Member of the Commission on Science, Innovation and Technology, Congress of the Republic of Peru

Jesús Hurtado Zamudio is Former Chair, Science, Innovation and Technology Commission, Congress of the Republic of Peru.

Born in 1947 in the Central Peruvian town of Jauja, Junín - an area of Andean highlands and cloud forests - Congressman Hurtado has served in the Peruvian legislature since 2011 as a member of Keiko Fujimori’s Fuerza Popular party. He speaks Spanish, English, German, and Portuguese.

He is a member of the Parliamentary Science, Innovation and Technology Commission, which he chaired for the 2012-2013 legislative period. During the period he enhanced the role of the country’s National Science and Technology Commission as a body that guides and stimulates links between the private sector, academia, and the State. Under his leadership, the legislative body passed laws to promote public-private partnerships, for open access to science and technology information, for the development of industrial parks, and to grant recognition for Peruvian researchers.

He chairs the Peru-Germany Parliamentary Friendship League, and serves on the Education Commission and the Transport and Communications Commission.

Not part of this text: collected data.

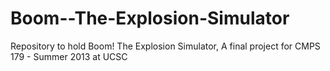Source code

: Boom--The-Explosion-Simulator
=============================

Repository to hold Boom! The Explosion Simulator, A final project for CMPS 179 - Summer 2013 at UCSC
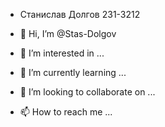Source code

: 
- Станислав Долгов 231-3212
  
 - 👋 Hi, I’m @Stas-Dolgov 
- 👀 I’m interested in ...
- 🌱 I’m currently learning ...
- 💞️ I’m looking to collaborate on ...
- 📫 How to reach me ...

<!---
Stas-Dolgov/Stas-Dolgov is a ✨ special ✨ repository because its `README.md` (this file) appears on your GitHub profile.
You can click the Preview link to take a look at your changes.
--->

He read psychology at the Universidad Andina del Cusco, took a master’s degree in mental health and social clinics at the Universidad de León, Spain, and holds a PhD in psychology from Atlantic International University in the USA. He studied philosophy at the Santo Toribio de Mogrovejo Seminary and theology at the Facultad de Teología Pontificia y Civil, in Lima. He went on to study theology at the Wuperttal Bibel Seminar and took a master's degree in missionary studies at Freie Hochschule für Mission in Heidelberg, Germany.

He was a member of the Dominican Order before becoming an evangelical pastor - a role he has held for 28 years, while also teaching and working as a radio and television producer. He lived through the violence brought about by the Shining Path and MRTA terrorist groups. He has founded and led evangelical teaching centres in the Andes and Amazon of Peru, and is now a consultant and authority in the fields of theology, neuropsychology, and political and organizational psychology.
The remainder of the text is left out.